Acumenus CDM (1M patients, 5 dimensions)
| Metric | Value |
|---|---|
| Extraction rate | ~8,000 patients/minute |
| Dimensions available | demographics, conditions, measurements, drugs, procedures |
| Top match for person_id=1 | Person 985: 0.72 overall (demo 0.80, conditions 0.82, labs 0.53, drugs 0.58, procedures 0.86) |
| Missing dimensions | genomics (null) — correctly excluded |
The lower overall scores on Acumenus are expected — with a million diverse patients, even the best match will have more divergence than in a specialized 361-patient corpus.
The Frontend Experience
The Patient Similarity page follows Parthenon's dark clinical theme and offers:
- Search form with source selector, patient ID input, and dimension weight sliders (0-5, step 0.5)
- Mode toggle between Interpretable and Embedding
- Results table with ranked patients, overall score, and per-dimension score bars (teal >0.7, gold >0.4, grey below)

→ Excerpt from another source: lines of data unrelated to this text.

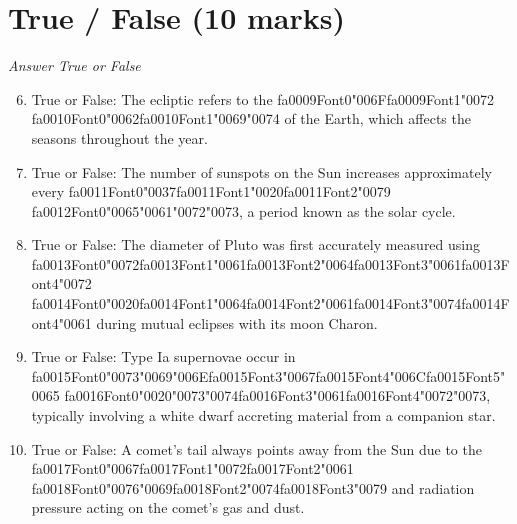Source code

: \documentclass[12pt]{article}
\begin{document}
\section*{True / False (10 marks)}
\textit{Answer True or False}
\begin{enumerate}[label=\arabic*.]
\setcounter{enumi}{5}
\item True or False: The ecliptic refers to the {\csname fa0009Font0\endcsname\char"006F}{\csname fa0009Font1\endcsname\char"0072} {\csname fa0010Font0\endcsname\char"0062}{\csname fa0010Font1\endcsname\char"0069}{\char"0074} of the Earth, which affects the seasons throughout the year.
\item True or False: The number of sunspots on the Sun increases approximately every {\csname fa0011Font0\endcsname\char"0037}{\csname fa0011Font1\endcsname\char"0020}{\csname fa0011Font2\endcsname\char"0079} {\csname fa0012Font0\endcsname\char"0065}{\char"0061}{\char"0072}{\char"0073}, a period known as the solar cycle.
\item True or False: The diameter of Pluto was first accurately measured using {\csname fa0013Font0\endcsname\char"0072}{\csname fa0013Font1\endcsname\char"0061}{\csname fa0013Font2\endcsname\char"0064}{\csname fa0013Font3\endcsname\char"0061}{\csname fa0013Font4\endcsname\char"0072} {\csname fa0014Font0\endcsname\char"0020}{\csname fa0014Font1\endcsname\char"0064}{\csname fa0014Font2\endcsname\char"0061}{\csname fa0014Font3\endcsname\char"0074}{\csname fa0014Font4\endcsname\char"0061} during mutual eclipses with its moon Charon.
\item True or False: Type Ia supernovae occur in {\csname fa0015Font0\endcsname\char"0073}{\char"0069}{\char"006E}{\csname fa0015Font3\endcsname\char"0067}{\csname fa0015Font4\endcsname\char"006C}{\csname fa0015Font5\endcsname\char"0065} {\csname fa0016Font0\endcsname\char"0020}{\char"0073}{\char"0074}{\csname fa0016Font3\endcsname\char"0061}{\csname fa0016Font4\endcsname\char"0072}{\char"0073}, typically involving a white dwarf accreting material from a companion star.
\item True or False: A comet's tail always points away from the Sun due to the {\csname fa0017Font0\endcsname\char"0067}{\csname fa0017Font1\endcsname\char"0072}{\csname fa0017Font2\endcsname\char"0061} {\csname fa0018Font0\endcsname\char"0076}{\char"0069}{\csname fa0018Font2\endcsname\char"0074}{\csname fa0018Font3\endcsname\char"0079} and radiation pressure acting on the comet's gas and dust.
\end{enumerate}
\end{document}
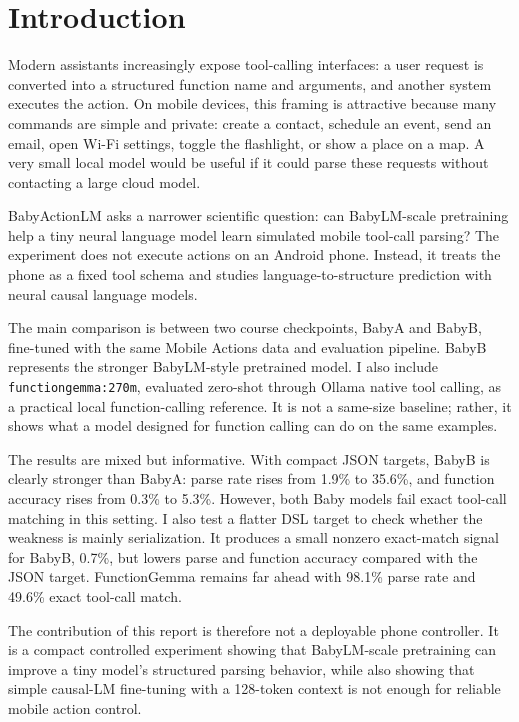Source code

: \section{Introduction}

Modern assistants increasingly expose tool-calling interfaces: a user request is converted into a structured function name and arguments, and another system executes the action. On mobile devices, this framing is attractive because many commands are simple and private: create a contact, schedule an event, send an email, open Wi-Fi settings, toggle the flashlight, or show a place on a map. A very small local model would be useful if it could parse these requests without contacting a large cloud model.

BabyActionLM asks a narrower scientific question: can BabyLM-scale pretraining help a tiny neural language model learn simulated mobile tool-call parsing? The experiment does not execute actions on an Android phone. Instead, it treats the phone as a fixed tool schema and studies language-to-structure prediction with neural causal language models.

The main comparison is between two course checkpoints, BabyA and BabyB, fine-tuned with the same Mobile Actions data and evaluation pipeline. BabyB represents the stronger BabyLM-style pretrained model. I also include \texttt{functiongemma:270m}, evaluated zero-shot through Ollama native tool calling, as a practical local function-calling reference. It is not a same-size baseline; rather, it shows what a model designed for function calling can do on the same examples.

The results are mixed but informative. With compact JSON targets, BabyB is clearly stronger than BabyA: parse rate rises from 1.9\% to 35.6\%, and function accuracy rises from 0.3\% to 5.3\%. However, both Baby models fail exact tool-call matching in this setting. I also test a flatter DSL target to check whether the weakness is mainly serialization. It produces a small nonzero exact-match signal for BabyB, 0.7\%, but lowers parse and function accuracy compared with the JSON target. FunctionGemma remains far ahead with 98.1\% parse rate and 49.6\% exact tool-call match.

The contribution of this report is therefore not a deployable phone controller. It is a compact controlled experiment showing that BabyLM-scale pretraining can improve a tiny model's structured parsing behavior, while also showing that simple causal-LM fine-tuning with a 128-token context is not enough for reliable mobile action control.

- Compare link on each result row for head-to-head patient analysis
- Staleness indicator showing when feature vectors were last computed with a "Recompute" action
- Search mode toggle between "Single Patient" and "From Cohort" for both entry workflows
- Export as Cohort button for saving result sets as cohort definitions
Contextual entry points are embedded throughout the platform:
- Patient Profile page: a "Find Similar Patients" button pre-fills the search with the current patient and source
- Cohort Definitions: a "Find Similar to Cohort" action opens the similarity page in cohort-seed mode
What's Next
The engine ships today with Phases 1-4 complete. Phase 5 remains as a backlog of advanced capabilities:
- Temporal similarity — consider when conditions, treatments, and events occurred relative to each other, not just which ones
- Imaging radiomics — tumor volumetrics and radiomic features from DICOM via Orthanc
- Clinical notes NLP — embed
note_nlpcontent for text-based phenotype matching - Learned patient embeddings — train a Patient2Vec or transformer model on Parthenon's CDM data for temporal-aware embeddings
- Weighted Personalized PageRank — implement the Oracle PLM graph algorithm as an alternative to vector-based scoring
- Cross-source federated similarity — find patients in the Pancreatic Cancer Corpus who are similar to an Acumenus patient, blending data across CDM sources without co-locating patient records
- Tumor Board integration — the Molecular Tumor Board's existing genomic matching will be unified with the similarity engine, so clinicians see genomic and clinical similarity in one view
Conclusion
The Patient Similarity Engine is the kind of feature that seems obvious in retrospect — of course a research platform should let you find similar patients across all available clinical dimensions. But implementing it correctly required solving a specific, non-trivial composition of challenges: multi-modal feature extraction from OMOP CDM, missing-dimension tolerance, dual algorithmic approaches with shared interpretability, bidirectional cohort integration, HIPAA-conscious tiered access, and source-agnostic architecture that works from 361 patients to 1 million.
What makes this a milestone for Parthenon isn't the similarity scoring itself — Jaccard and cosine distance have been around for decades. It's the integration. Patient similarity is woven into the cohort builder, the patient profile, the tumor board, and the permission system. It's not a standalone tool bolted onto the side. It's a new lens through which every other capability in the platform becomes more powerful.
Thirteen commits. Four phases. Six dimensions. One button: Find Similar Patients.